BRIEF
Check each line of the data below for the word "primary", then extract the ones that have it.

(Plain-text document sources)

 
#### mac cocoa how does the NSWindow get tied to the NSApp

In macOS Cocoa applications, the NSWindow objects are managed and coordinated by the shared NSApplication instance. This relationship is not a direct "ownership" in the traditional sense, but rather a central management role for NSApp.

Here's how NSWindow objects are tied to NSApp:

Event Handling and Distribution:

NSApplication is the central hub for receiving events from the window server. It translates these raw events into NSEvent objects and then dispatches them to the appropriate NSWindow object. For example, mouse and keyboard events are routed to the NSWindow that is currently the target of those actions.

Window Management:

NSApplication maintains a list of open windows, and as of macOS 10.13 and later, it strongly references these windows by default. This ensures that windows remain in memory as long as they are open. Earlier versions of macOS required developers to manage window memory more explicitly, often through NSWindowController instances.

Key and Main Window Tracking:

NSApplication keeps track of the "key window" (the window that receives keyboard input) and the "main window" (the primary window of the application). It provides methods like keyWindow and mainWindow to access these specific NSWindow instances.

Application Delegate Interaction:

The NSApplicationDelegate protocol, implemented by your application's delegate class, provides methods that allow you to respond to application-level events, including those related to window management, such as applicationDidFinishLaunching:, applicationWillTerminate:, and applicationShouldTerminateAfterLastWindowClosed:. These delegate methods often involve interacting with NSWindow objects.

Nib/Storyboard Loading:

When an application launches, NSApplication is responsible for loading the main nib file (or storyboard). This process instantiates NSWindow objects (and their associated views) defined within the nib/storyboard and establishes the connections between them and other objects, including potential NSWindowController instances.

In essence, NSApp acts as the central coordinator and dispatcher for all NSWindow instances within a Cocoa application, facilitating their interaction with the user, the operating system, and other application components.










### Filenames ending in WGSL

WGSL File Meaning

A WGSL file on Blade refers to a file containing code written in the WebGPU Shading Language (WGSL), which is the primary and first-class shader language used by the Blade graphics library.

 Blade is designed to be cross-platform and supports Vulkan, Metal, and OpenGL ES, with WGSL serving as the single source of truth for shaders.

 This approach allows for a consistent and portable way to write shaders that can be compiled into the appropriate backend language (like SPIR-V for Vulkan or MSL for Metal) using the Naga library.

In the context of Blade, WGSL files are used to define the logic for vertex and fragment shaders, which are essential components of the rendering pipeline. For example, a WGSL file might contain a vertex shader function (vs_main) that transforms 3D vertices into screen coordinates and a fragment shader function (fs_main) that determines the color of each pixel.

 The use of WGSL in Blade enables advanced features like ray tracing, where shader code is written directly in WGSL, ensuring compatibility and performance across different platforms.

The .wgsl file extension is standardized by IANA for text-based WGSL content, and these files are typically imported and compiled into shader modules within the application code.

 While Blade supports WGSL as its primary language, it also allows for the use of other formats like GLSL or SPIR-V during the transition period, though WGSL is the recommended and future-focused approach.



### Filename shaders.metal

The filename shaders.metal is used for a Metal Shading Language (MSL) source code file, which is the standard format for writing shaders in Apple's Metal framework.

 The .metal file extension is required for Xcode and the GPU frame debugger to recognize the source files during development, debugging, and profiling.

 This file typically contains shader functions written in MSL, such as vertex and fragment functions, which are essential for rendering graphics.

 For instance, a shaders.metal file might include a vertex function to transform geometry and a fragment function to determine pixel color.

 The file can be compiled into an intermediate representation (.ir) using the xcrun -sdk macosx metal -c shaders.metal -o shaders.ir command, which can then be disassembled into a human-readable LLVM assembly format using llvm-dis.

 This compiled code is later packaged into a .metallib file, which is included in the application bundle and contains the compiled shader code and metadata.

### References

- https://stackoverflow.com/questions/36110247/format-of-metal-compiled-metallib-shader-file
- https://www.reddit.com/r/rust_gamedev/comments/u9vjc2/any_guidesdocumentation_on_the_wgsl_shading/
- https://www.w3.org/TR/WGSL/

ANSWER FOR THIS EXERCISE
NSApplication keeps track of the "key window" (the window that receives keyboard input) and the "main window" (the primary window of the application). It provides methods like keyWindow and mainWindow to access these specific NSWindow instances.
A WGSL file on Blade refers to a file containing code written in the WebGPU Shading Language (WGSL), which is the primary and first-class shader language used by the Blade graphics library.
 While Blade supports WGSL as its primary language, it also allows for the use of other formats like GLSL or SPIR-V during the transition period, though WGSL is the recommended and future-focused approach.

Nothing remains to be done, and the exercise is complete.